Data section
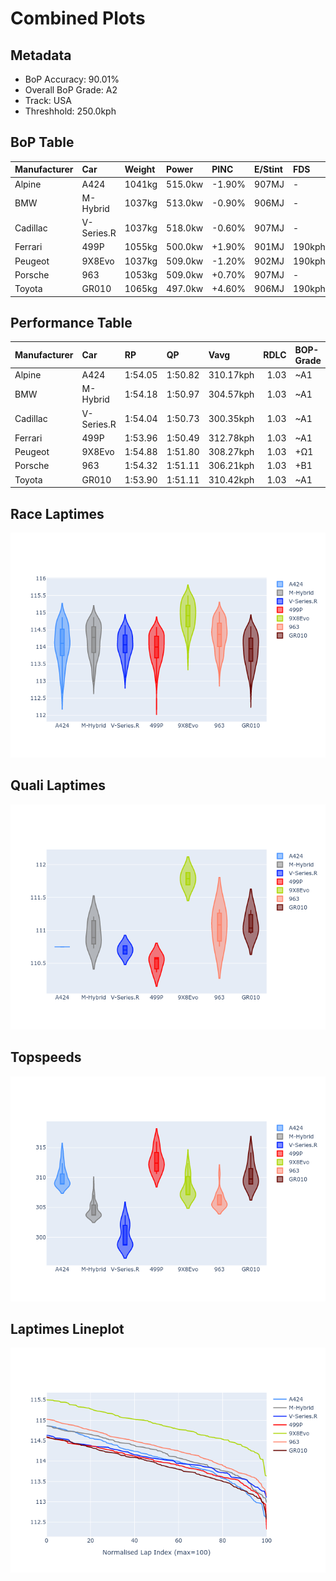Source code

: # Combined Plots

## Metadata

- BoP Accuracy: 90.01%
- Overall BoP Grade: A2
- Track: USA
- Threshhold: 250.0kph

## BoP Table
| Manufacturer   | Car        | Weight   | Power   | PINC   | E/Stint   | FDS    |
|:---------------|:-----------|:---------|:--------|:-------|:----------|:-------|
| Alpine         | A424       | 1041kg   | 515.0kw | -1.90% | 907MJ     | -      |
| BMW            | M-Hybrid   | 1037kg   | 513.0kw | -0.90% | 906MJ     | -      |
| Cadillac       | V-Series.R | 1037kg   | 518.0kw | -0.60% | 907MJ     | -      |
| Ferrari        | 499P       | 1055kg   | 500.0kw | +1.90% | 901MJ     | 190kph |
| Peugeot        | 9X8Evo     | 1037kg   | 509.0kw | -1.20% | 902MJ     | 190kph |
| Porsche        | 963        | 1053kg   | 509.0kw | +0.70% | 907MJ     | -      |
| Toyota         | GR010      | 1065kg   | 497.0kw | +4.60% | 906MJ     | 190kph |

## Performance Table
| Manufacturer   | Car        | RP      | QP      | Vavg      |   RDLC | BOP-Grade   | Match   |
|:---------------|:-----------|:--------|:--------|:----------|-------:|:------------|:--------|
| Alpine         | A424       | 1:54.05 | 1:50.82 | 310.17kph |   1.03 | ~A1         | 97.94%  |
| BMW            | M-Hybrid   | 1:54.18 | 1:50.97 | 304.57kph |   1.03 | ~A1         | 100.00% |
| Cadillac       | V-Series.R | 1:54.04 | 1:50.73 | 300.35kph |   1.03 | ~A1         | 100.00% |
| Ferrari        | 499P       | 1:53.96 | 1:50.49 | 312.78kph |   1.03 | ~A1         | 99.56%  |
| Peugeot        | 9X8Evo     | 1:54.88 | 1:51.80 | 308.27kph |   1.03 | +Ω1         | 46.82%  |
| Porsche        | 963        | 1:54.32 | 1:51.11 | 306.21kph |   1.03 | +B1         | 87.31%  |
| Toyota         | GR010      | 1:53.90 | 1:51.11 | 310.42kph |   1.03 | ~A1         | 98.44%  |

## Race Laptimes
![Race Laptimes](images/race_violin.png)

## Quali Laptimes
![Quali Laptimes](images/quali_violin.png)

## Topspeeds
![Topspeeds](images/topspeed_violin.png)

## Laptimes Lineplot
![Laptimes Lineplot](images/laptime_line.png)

Task goal
Every line from the top of the entries through the line that holds "509.0kw | +0.70%" is to be quoted exactly, please, and nothing else; omit the pictures.

Task answer
Source code

: # Combined Plots

## Metadata

- BoP Accuracy: 90.01%
- Overall BoP Grade: A2
- Track: USA
- Threshhold: 250.0kph

## BoP Table
| Manufacturer   | Car        | Weight   | Power   | PINC   | E/Stint   | FDS    |
|:---------------|:-----------|:---------|:--------|:-------|:----------|:-------|
| Alpine         | A424       | 1041kg   | 515.0kw | -1.90% | 907MJ     | -      |
| BMW            | M-Hybrid   | 1037kg   | 513.0kw | -0.90% | 906MJ     | -      |
| Cadillac       | V-Series.R | 1037kg   | 518.0kw | -0.60% | 907MJ     | -      |
| Ferrari        | 499P       | 1055kg   | 500.0kw | +1.90% | 901MJ     | 190kph |
| Peugeot        | 9X8Evo     | 1037kg   | 509.0kw | -1.20% | 902MJ     | 190kph |
| Porsche        | 963        | 1053kg   | 509.0kw | +0.70% | 907MJ     | -      |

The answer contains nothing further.